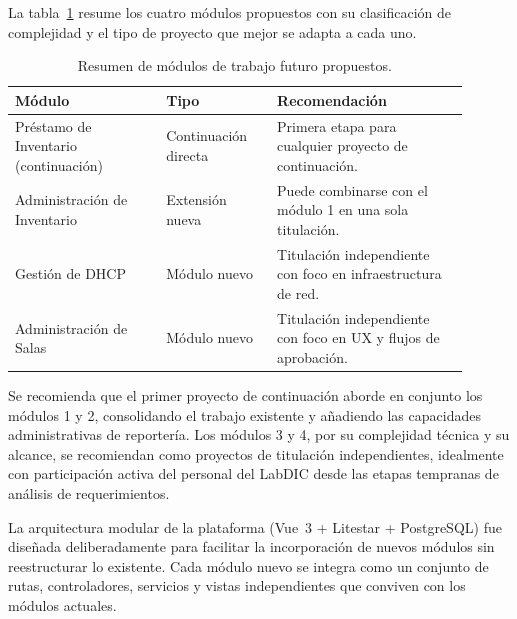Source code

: La tabla~\ref{tab:trabajo_futuro_resumen} resume los cuatro módulos propuestos con su 
clasificación de complejidad y el tipo de proyecto que mejor se adapta a cada uno.

\begin{table}[H]
	\centering
	\begin{tabular}{p{0.30\linewidth} p{0.22\linewidth} p{0.38\linewidth}}
		\hline
		\textbf{Módulo} & \textbf{Tipo} & \textbf{Recomendación} \\
		\hline
		Préstamo de Inventario (continuación) 
		& Continuación directa 
		& Primera etapa para cualquier proyecto de continuación. \\
		\hline
		Administración de Inventario 
		& Extensión nueva 
		& Puede combinarse con el módulo 1 en una sola titulación. \\
		\hline
		Gestión de DHCP 
		& Módulo nuevo 
		& Titulación independiente con foco en infraestructura de red. \\
		\hline
		Administración de Salas 
		& Módulo nuevo 
		& Titulación independiente con foco en UX y flujos de aprobación. \\
		\hline
	\end{tabular}
	\caption{Resumen de módulos de trabajo futuro propuestos.}
	\label{tab:trabajo_futuro_resumen}
\end{table}

Se recomienda que el primer proyecto de continuación aborde en conjunto los módulos 1 
y 2, consolidando el trabajo existente y añadiendo las capacidades administrativas de 
reportería. Los módulos 3 y 4, por su complejidad técnica y su alcance, se recomiendan 
como proyectos de titulación independientes, idealmente con participación activa del 
personal del LabDIC desde las etapas tempranas de análisis de requerimientos.

La arquitectura modular de la plataforma (Vue~3 + Litestar + PostgreSQL) fue 
diseñada deliberadamente para facilitar la incorporación de nuevos módulos sin 
reestructurar lo existente. Cada módulo nuevo se integra como un conjunto de rutas, 
controladores, servicios y vistas independientes que conviven con los módulos 
actuales.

→ **Required action**:
Please output all of the data exactly as given, omitting any images it holds.

→ **Answer for the task**:
Source code

: La tabla~\ref{tab:trabajo_futuro_resumen} resume los cuatro módulos propuestos con su 
clasificación de complejidad y el tipo de proyecto que mejor se adapta a cada uno.

\begin{table}[H]
	\centering
	\begin{tabular}{p{0.30\linewidth} p{0.22\linewidth} p{0.38\linewidth}}
		\hline
		\textbf{Módulo} & \textbf{Tipo} & \textbf{Recomendación} \\
		\hline
		Préstamo de Inventario (continuación) 
		& Continuación directa 
		& Primera etapa para cualquier proyecto de continuación. \\
		\hline
		Administración de Inventario 
		& Extensión nueva 
		& Puede combinarse con el módulo 1 en una sola titulación. \\
		\hline
		Gestión de DHCP 
		& Módulo nuevo 
		& Titulación independiente con foco en infraestructura de red. \\
		\hline
		Administración de Salas 
		& Módulo nuevo 
		& Titulación independiente con foco en UX y flujos de aprobación. \\
		\hline
	\end{tabular}
	\caption{Resumen de módulos de trabajo futuro propuestos.}
	\label{tab:trabajo_futuro_resumen}
\end{table}

Se recomienda que el primer proyecto de continuación aborde en conjunto los módulos 1 
y 2, consolidando el trabajo existente y añadiendo las capacidades administrativas de 
reportería. Los módulos 3 y 4, por su complejidad técnica y su alcance, se recomiendan 
como proyectos de titulación independientes, idealmente con participación activa del 
personal del LabDIC desde las etapas tempranas de análisis de requerimientos.

La arquitectura modular de la plataforma (Vue~3 + Litestar + PostgreSQL) fue 
diseñada deliberadamente para facilitar la incorporación de nuevos módulos sin 
reestructurar lo existente. Cada módulo nuevo se integra como un conjunto de rutas, 
controladores, servicios y vistas independientes que conviven con los módulos 
actuales.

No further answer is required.